Stains- Le pari réussi de L’Alcazar, restaurant gastronomique

 Stains- Le pari réussi de L’Alcazar, restaurant gastronomique

Mohamed El Marzouki


Ils étaient peu nombreux à croire en leur projet et pourtant ils l’ont fait ! Les frères El Marzouki, patrons de l’Alcazar, restaurant gastronomique de Stains, entament leur cinquième année. Et l’avenir est prometteur. 


Nouvelle rencontre avec Mohamed El Marzouki qui avait confié en 2017 au Courrier de l'Atlas ses espoirs et ses ambitions. 


Les débuts ont été difficiles….


Effectivement, ça n’a pas été simple. Une première année assez difficile où on s'est posé des questions sur la viabilité du projet, en se demandant si on était sur le bon créneau. On a passé de longues soirées à attendre le client qui ne venait pas. Comme nous travaillons avec des produits frais, il nous arrivait de devoir jeter des denrées. Un crève cœur pour nous. Même si c’était très difficile, on  ne s’est jamais dit qu'on allait abandonner. Mais bon, tout ça c’est derrière nous. Avant, mon client, c’était le "vent", aujourd’hui, le vendredi et le samedi, la réservation est obligatoire. 


Quand a eu lieu le déclic ? 


En fait, il fallait juste être patient. On avait bien étudié au préalable notre projet. Si la tendance "bio-frais" marchait à Paris, nous ne voyions pas pourquoi elle ne pourrait pas franchir le périphérique. C’était inévitable, nous étions juste un peu en avance. Les habitants de banlieue sont comme tout le monde : ils aiment la nourriture de qualité. Quand on cherche la qualité, on fait l'effort de se déplacer. Aujourd’hui, notre clientèle n'est pas seulement de Stains, ou de "banlieue", elle est également parisienne.  


Vous n’êtes donc pas surpris de la réussite de votre projet ? 
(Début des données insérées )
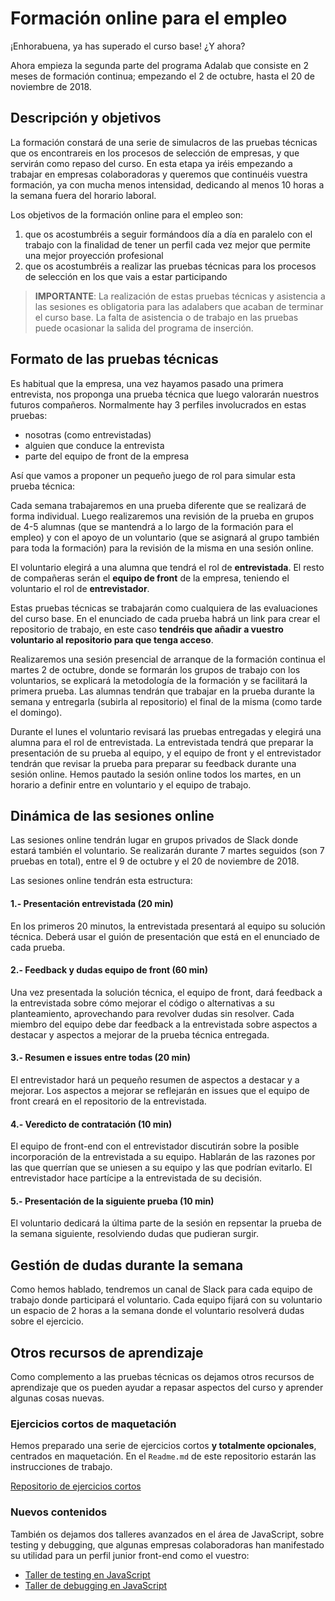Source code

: # Formación online para el empleo
¡Enhorabuena, ya has superado el curso base! ¿Y ahora?

Ahora empieza la segunda parte del programa Adalab que consiste en 2 meses de formación continua; empezando el 2 de octubre, hasta el 20 de noviembre de 2018.

## Descripción y objetivos
La formación constará de una serie de simulacros de las pruebas técnicas que os encontrareis en los procesos de selección de empresas, y que servirán como repaso del curso. En esta etapa ya iréis empezando a trabajar en empresas colaboradoras y queremos que continuéis vuestra formación, ya con mucha menos intensidad, dedicando al menos 10 horas a la semana fuera del horario laboral. 

Los objetivos de la formación online para el empleo son:
1. que os acostumbréis a seguir formándoos día a día en paralelo con el trabajo con la finalidad de tener un perfil cada vez mejor que permite una mejor proyección profesional
2. que os acostumbréis a realizar las pruebas técnicas para los procesos de selección en los que vais a estar participando

> **IMPORTANTE**: La realización de estas pruebas técnicas y asistencia a las sesiones es obligatoria para las adalabers que acaban de terminar el curso base. La falta de asistencia o de trabajo en las pruebas puede ocasionar la salida del programa de inserción.

## Formato de las pruebas técnicas
Es habitual que la empresa, una vez hayamos pasado una primera entrevista, nos proponga una prueba técnica que luego valorarán nuestros futuros compañeros. Normalmente hay 3 perfiles involucrados en estas pruebas:  
* nosotras (como entrevistadas)
* alguien que conduce la entrevista
* parte del equipo de front de la empresa

Así que vamos a proponer un pequeño juego de rol para simular esta prueba técnica:

Cada semana trabajaremos en una prueba diferente que se realizará de forma individual. Luego realizaremos una revisión de la prueba en grupos de 4-5 alumnas (que se mantendrá a lo largo de la formación para el empleo) y con el apoyo de un voluntario (que se asignará al grupo también para toda la formación) para la revisión de la misma en una sesión online.

El voluntario elegirá a una alumna que tendrá el rol de **entrevistada**. El resto de compañeras serán el **equipo de front** de la empresa, teniendo el voluntario el rol de **entrevistador**.

Estas pruebas técnicas se trabajarán como cualquiera de las evaluaciones del curso base. En el enunciado de cada prueba habrá un link para crear el repositorio de trabajo, en este caso **tendréis que añadir a vuestro voluntario al repositorio para que tenga acceso**.

Realizaremos una sesión presencial de arranque de la formación continua el martes 2 de octubre, donde se formarán los grupos de trabajo con los voluntarios, se explicará la metodología de la formación y se facilitará la primera prueba. Las alumnas tendrán que trabajar en la prueba durante la semana y entregarla (subirla al repositorio) el final de la misma (como tarde el domingo).

Durante el lunes el voluntario revisará las pruebas entregadas y elegirá una alumna para el rol de entrevistada. La entrevistada tendrá que preparar la presentación de su prueba al equipo, y el equipo de front y el entrevistador tendrán que revisar la prueba para preparar su feedback durante una sesión online. Hemos pautado la sesión online todos los martes, en un horario a definir entre en voluntario y el equipo de trabajo.

## Dinámica de las sesiones online

Las sesiones online tendrán lugar en grupos privados de Slack donde estará también el voluntario. Se realizarán durante 7 martes seguidos (son 7 pruebas en total), entre el 9 de octubre y el 20 de noviembre de 2018.

Las sesiones online tendrán esta estructura:

#### 1.- Presentación entrevistada (20 min)
En los primeros 20 minutos, la entrevistada presentará al equipo su solución técnica. Deberá usar el guión de presentación que está en el enunciado de cada prueba.

#### 2.- Feedback y dudas equipo de front (60 min)
Una vez presentada la solución técnica, el equipo de front, dará feedback a la entrevistada sobre cómo mejorar el código o alternativas a su planteamiento, aprovechando para revolver dudas sin resolver. Cada miembro del equipo debe dar feedback a la entrevistada sobre aspectos a destacar y aspectos a mejorar de la prueba técnica entregada.

#### 3.- Resumen e issues entre todas (20 min)
El entrevistador hará un pequeño resumen de aspectos a destacar y a mejorar. Los aspectos a mejorar se reflejarán en issues que el equipo de front creará en el repositorio de la entrevistada.

#### 4.- Veredicto de contratación (10 min)
El equipo de front-end con el entrevistador discutirán sobre la posible incorporación de la entrevistada a su equipo. Hablarán de las razones por las que querrían que se uniesen a su equipo y las que podrían evitarlo. El entrevistador hace partícipe a la entrevistada de su decisión.

#### 5.- Presentación de la siguiente prueba (10 min)
El voluntario dedicará la última parte de la sesión en repsentar la prueba de la semana siguiente, resolviendo dudas que pudieran surgir.

## Gestión de dudas durante la semana
Como hemos hablado, tendremos un canal de Slack para cada equipo de trabajo donde participará el voluntario. Cada equipo fijará con su voluntario un espacio de 2 horas a la semana donde el voluntario resolverá dudas sobre el ejercicio.

## Otros recursos de aprendizaje
Como complemento a las pruebas técnicas os dejamos otros recursos de aprendizaje que os pueden ayudar a repasar aspectos del curso y aprender algunas cosas nuevas.


### Ejercicios cortos de maquetación
Hemos preparado una serie de ejercicios cortos **y totalmente opcionales**, centrados en maquetación. En el `Readme.md` de este repositorio estarán las instrucciones de trabajo.

[Repositorio de ejercicios cortos](https://github.com/Adalab/clarke-ejercicios-cortos-formacion-continua)

### Nuevos contenidos
También os dejamos dos talleres avanzados en el área de JavaScript, sobre testing y debugging, que algunas empresas colaboradoras han manifestado su utilidad para un perfil junior front-end como el vuestro:
- [Taller de testing en JavaScript](./taller-testing/1_taller_testing.md)
- [Taller de debugging en JavaScript](./taller_debugging/1_taller_debugging.md)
Pas vraiment, oui. Nous avons misé sur du long terme et sur le Grand Paris. On a beaucoup investi dans ce restaurant, comme dans la qualité des produits, Bio et de saisons. La marchandise est achetée au marché de Rungis mais aussi souvent chez des producteurs locaux. La viande est française, la charcuterie est espagnole, de Séville plus précisément. La carte du restaurant change tous les deux mois et les tarifs restent abordables. On essaie de rendre la gastronomie accessible au plus grand nombre. 


Il y a eu aussi un vrai effort fait pour la décoration….
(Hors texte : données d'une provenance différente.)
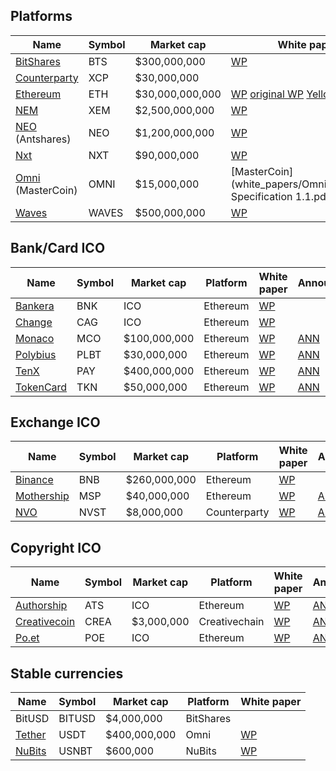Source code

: ## Platforms

| Name | Symbol | Market cap | White paper | Announcement |
| - | - | - | - | - |
| [BitShares](https://bitshares.org) | BTS | $300,000,000 | [WP](white_papers/BitShares/bitshares-general.pdf) | [ANN](https://bitcointalk.org/index.php?topic=1949828) |
| [Counterparty](https://counterparty.io) | XCP | $30,000,000 | | |
| [Ethereum](https://www.ethereum.org) | ETH | $30,000,000,000 | [WP](https://github.com/ethereum/wiki/wiki/White-Paper) [original WP](white_papers/Ethereum/Ethereum_white_paper.pdf) [Yellow paper](white_papers/Ethereum/Ethereum_yellow_paper.pdf) | [ANN](https://bitcointalk.org/index.php?topic=428589.0) |
| [NEM](https://nem.io) | XEM | $2,500,000,000 | [WP](white_papers/NEM/NEM_techRef.pdf) | [ANN](https://bitcointalk.org/index.php?topic=654845.0) |
| [NEO](https://neo.org) (Antshares) | NEO | $1,200,000,000 | [WP](https://github.com/neo-project/docs/blob/master/en-us/index.md) | [Antshares](https://bitcointalk.org/index.php?topic=1571738.0) [NEO](https://bitcointalk.org/index.php?topic=2057932.0) |
| [Nxt](https://nxt.org) | NXT | $90,000,000 | [WP](white_papers/Nxt/NxtWhitepaper-v122-rev4.pdf) | [ANN](https://bitcointalk.org/index.php?topic=587007.0) |
| [Omni](http://www.omnilayer.org) (MasterCoin) | OMNI | $15,000,000 | [MasterCoin](white_papers/Omni/MasterCoin Specification 1.1.pdf) [Omni](https://github.com/OmniLayer/spec) | |
| [Waves](https://wavesplatform.com) | WAVES | $500,000,000 | [WP](white_papers/Waves/whitepaper_v0.pdf) | [ANN](https://bitcointalk.org/index.php?topic=1387944.0) |

## Bank/Card ICO

| Name | Symbol | Market cap | Platform | White paper | Announcement |
| - | - | - | - | - | - |
| [Bankera](https://bankera.com) | BNK | ICO | Ethereum | [WP](white_papers/Bankera/Bankera_whitepaper.pdf) | |
| [Change](https://change-bank.com) | CAG | ICO | Ethereum | [WP](white_papers/Change/Whitepaper.pdf) | |
| [Monaco](https://mona.co) | MCO | $100,000,000 | Ethereum | [WP](white_papers/Monaco/monaco-whitepaper.pdf) | [ANN](https://bitcointalk.org/index.php?topic=1926269.0) |
| [Polybius](https://polybius.io) | PLBT | $30,000,000 | Ethereum | [WP](white_papers/Polybius/tw_en.pdf) | [ANN](https://bitcointalk.org/index.php?topic=1848751.0) |
| [TenX](https://www.tenx.tech) | PAY | $400,000,000 | Ethereum | [WP](white_papers/TenX/tenx_whitepaper_final.pdf) | [ANN](https://bitcointalk.org/index.php?topic=1953612.0) |
| [TokenCard](https://tokencard.io) | TKN | $50,000,000 | Ethereum | [WP](white_papers/TokenCard/tokencard_whitepaper.pdf) | [ANN](https://bitcointalk.org/index.php?topic=1887092.0) |

## Exchange ICO

| Name | Symbol | Market cap | Platform | White paper | Announcement |
| - | - | - | - | - | - |
| [Binance](https://www.binance.com) | BNB | $260,000,000 | Ethereum | [WP](white_papers/Binance/Binance_WhitePaper_en.pdf) | |
| [Mothership](https://mothership.cx) | MSP | $40,000,000 | Ethereum | [WP](white_papers/Mothership/whitepaper.pdf) | [ANN](https://bitcointalk.org/index.php?topic=2003693.0) |
| [NVO](https://nvo.io) | NVST | $8,000,000 | Counterparty | [WP](white_papers/NVO/whitepaper.pdf) | [ANN](https://bitcointalk.org/index.php?topic=1917456.0) |

## Copyright ICO

| Name | Symbol | Market cap | Platform | White paper | Announcement |
| - | - | - | - | - | - |
| [Authorship](http://authorship.com) | ATS | ICO | Ethereum | [WP](white_papers/Authorship/Authorship+White+Paper+Authorship-White-Paper.pdf) | [ANN](https://bitcointalk.org/index.php?topic=2058499.0) |
| [Creativecoin](https://www.creativechain.org) | CREA | $3,000,000 | Creativechain | [WP](white_papers/Creativecoin/Whitepaper-Creativechain-1.2.pdf) | [ANN](https://bitcointalk.org/index.php?topic=1809920.0) |
| [Po.et](https://po.et) | POE | ICO | Ethereum | [WP](white_papers/Po.et/whitepaper.pdf) | [ANN](https://bitcointalk.org/index.php?topic=2027214.0) |

## Stable currencies

| Name | Symbol | Market cap | Platform | White paper |
| - | - | - | - | - |
| BitUSD | BITUSD | $4,000,000 | BitShares | |
| [Tether](https://tether.to) | USDT | $400,000,000 | Omni | [WP](white_papers/Tether/TetherWhitePaper.pdf) |
| [NuBits](https://www.nubits.com) | USNBT | $600,000 | NuBits | [WP](white_papers/NuBits/nu-whitepaper-23_sept_2014-en.pdf) |
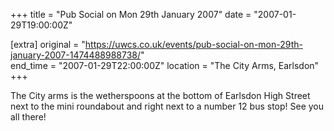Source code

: +++
title = "Pub Social on Mon 29th January 2007"
date = "2007-01-29T19:00:00Z"

[extra]
original = "https://uwcs.co.uk/events/pub-social-on-mon-29th-january-2007-1474488988738/"    
end_time = "2007-01-29T22:00:00Z"
location = "The City Arms, Earlsdon"
+++

The City arms is the wetherspoons at the bottom of Earlsdon High Street next to the mini roundabout and right next to a number 12 bus stop\! See you all there\!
Après avoir obtenu les clefs, nous avons mis plus d'une année avant d'ouvrir. Nous voulions peaufiner chaque détail. Nous nous sommes inspirés du style de l’Alhambra (NDLR : l'un des monuments majeurs de l'architecture islamique situé à Grenade en Espagne) qui représente l’apogée de l’art andalou.  


A la base, ce n’était pas qu’une histoire de business….


Oui, bien sûr. Si un restaurant n’était qu'une histoire à faire de l'argent, on serait allés investir sur Paris mais pour nous, il s’agissait avant tout d’une aventure et d’un véritable challenge. On voulait contrebalancer l'idée qu'en banlieue, on ne peut ouvrir que des grecs et que les habitants n'auraient pas envie d'autre chose. La surprise serait donc plus à aller chercher de "l’autre côté" : beaucoup ne s’attendaient pas qu’à Stains, en Seine-Saint-Denis, un restaurant gastronomique pouvait marcher. Les clichés ont la vie dure ! 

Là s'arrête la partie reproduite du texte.